Added on 09 September 2012

Elvis Shackleton and I started Long Midnight Publishing back in 2002 in order to publish the Barney Thomson series. It was in reaction to Piatkus Books dropping Barney, but actually we started publishing even before they’d officially let me know that they wouldn’t be continuing with him. I guess I knew what was coming.

The first title was the novella BARNEY THOMSON & THE FACE OF DEATH. Printed one edition of 2,000 copies, and it’s been out of print for a while now. Reading it recently I, naturally, thought it was shit. At least it was where I came up with the character of Igor who was to become a favourite of the later novels. (And when I say favourite, I mean that I liked him and didn’t really care whether anyone else did.)

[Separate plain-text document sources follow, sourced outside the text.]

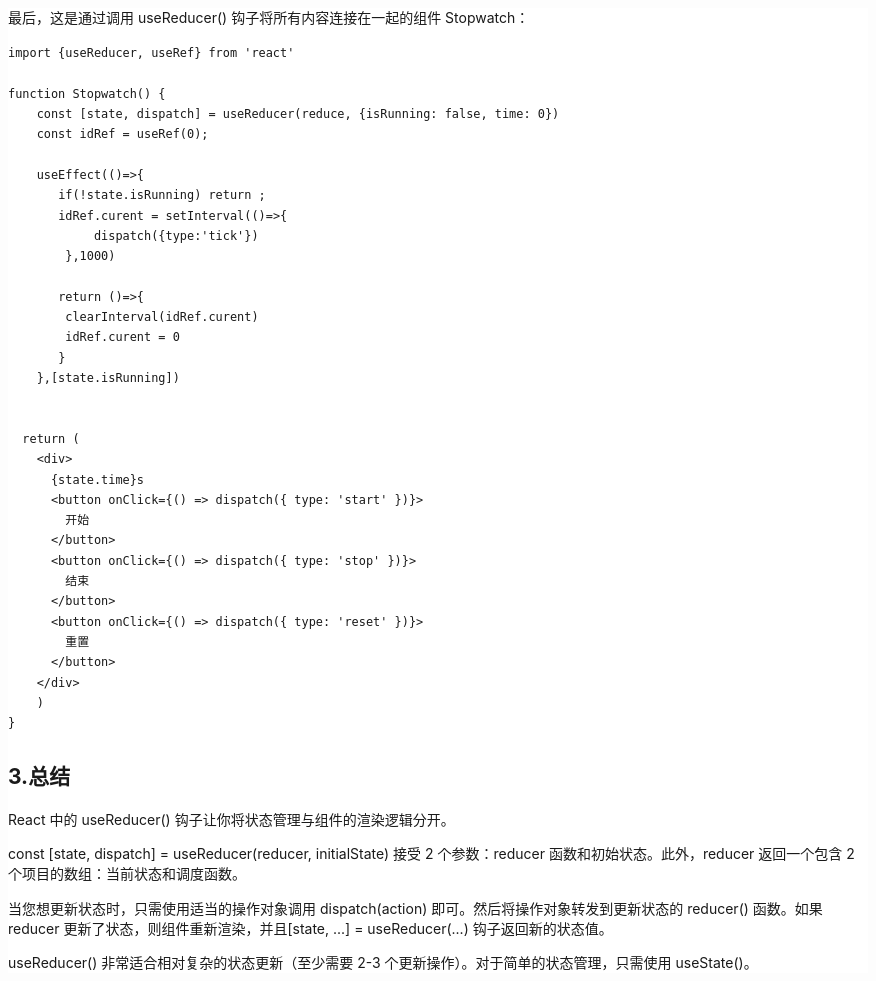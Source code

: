 最后，这是通过调用 useReducer() 钩子将所有内容连接在一起的组件 Stopwatch：

```
import {useReducer, useRef} from 'react'

function Stopwatch() {
    const [state, dispatch] = useReducer(reduce, {isRunning: false, time: 0})
    const idRef = useRef(0);
    
    useEffect(()=>{
       if(!state.isRunning) return ;
       idRef.curent = setInterval(()=>{
            dispatch({type:'tick'})
        },1000)
       
       return ()=>{
        clearInterval(idRef.curent)
        idRef.curent = 0
       }
    },[state.isRunning])
    
    
  return (
    <div>
      {state.time}s
      <button onClick={() => dispatch({ type: 'start' })}>
        开始
      </button>
      <button onClick={() => dispatch({ type: 'stop' })}>
        结束
      </button>
      <button onClick={() => dispatch({ type: 'reset' })}>
        重置
      </button>
    </div>
    )
}

```

## 3.总结
React 中的 useReducer() 钩子让你将状态管理与组件的渲染逻辑分开。

const [state, dispatch] = useReducer(reducer, initialState) 接受 2 个参数：reducer 函数和初始状态。此外，reducer 返回一个包含 2 个项目的数组：当前状态和调度函数。

当您想更新状态时，只需使用适当的操作对象调用 dispatch(action) 即可。然后将操作对象转发到更新状态的 reducer() 函数。如果reducer 更新了状态，则组件重新渲染，并且[state, ...] = useReducer(...) 钩子返回新的状态值。

useReducer() 非常适合相对复杂的状态更新（至少需要 2-3 个更新操作）。对于简单的状态管理，只需使用 useState()。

Then, when I got the rights to the first three Barney novels back from Piatkus, we reprinted those and released the fourth novel, THE KING WAS IN HIS COUNTING HOUSE. Following that, there were three more books in the series plus the stand alone-thriller LOST IN JUAREZ.

Throughout it all we ran the publishing company like we were in the Muppets. I shan’t compare us to the fools who sunk RBS and Glasgow Rangers, because at least we didn’t borrow stacks of money and then waste it. We were, however, utterly shit at running a publishing company.

Opinion may be divided on the matter, but I can, after a fashion, write a book. Once that part is over with however, I’m utterly hopeless. We plodded on, book after book, thinking that magically one of them might take off, and then the others might take off, and that Barney Thomson would become an independent publishing sensation.

So here I am, ten years later, making small advances with Blasted Heath on the digital front, but generally sliding into the fetid mire of print publishing hell.

Now it comes to the stage where the paperbacks do not even take in enough money to cover storing them every month. Time to move on.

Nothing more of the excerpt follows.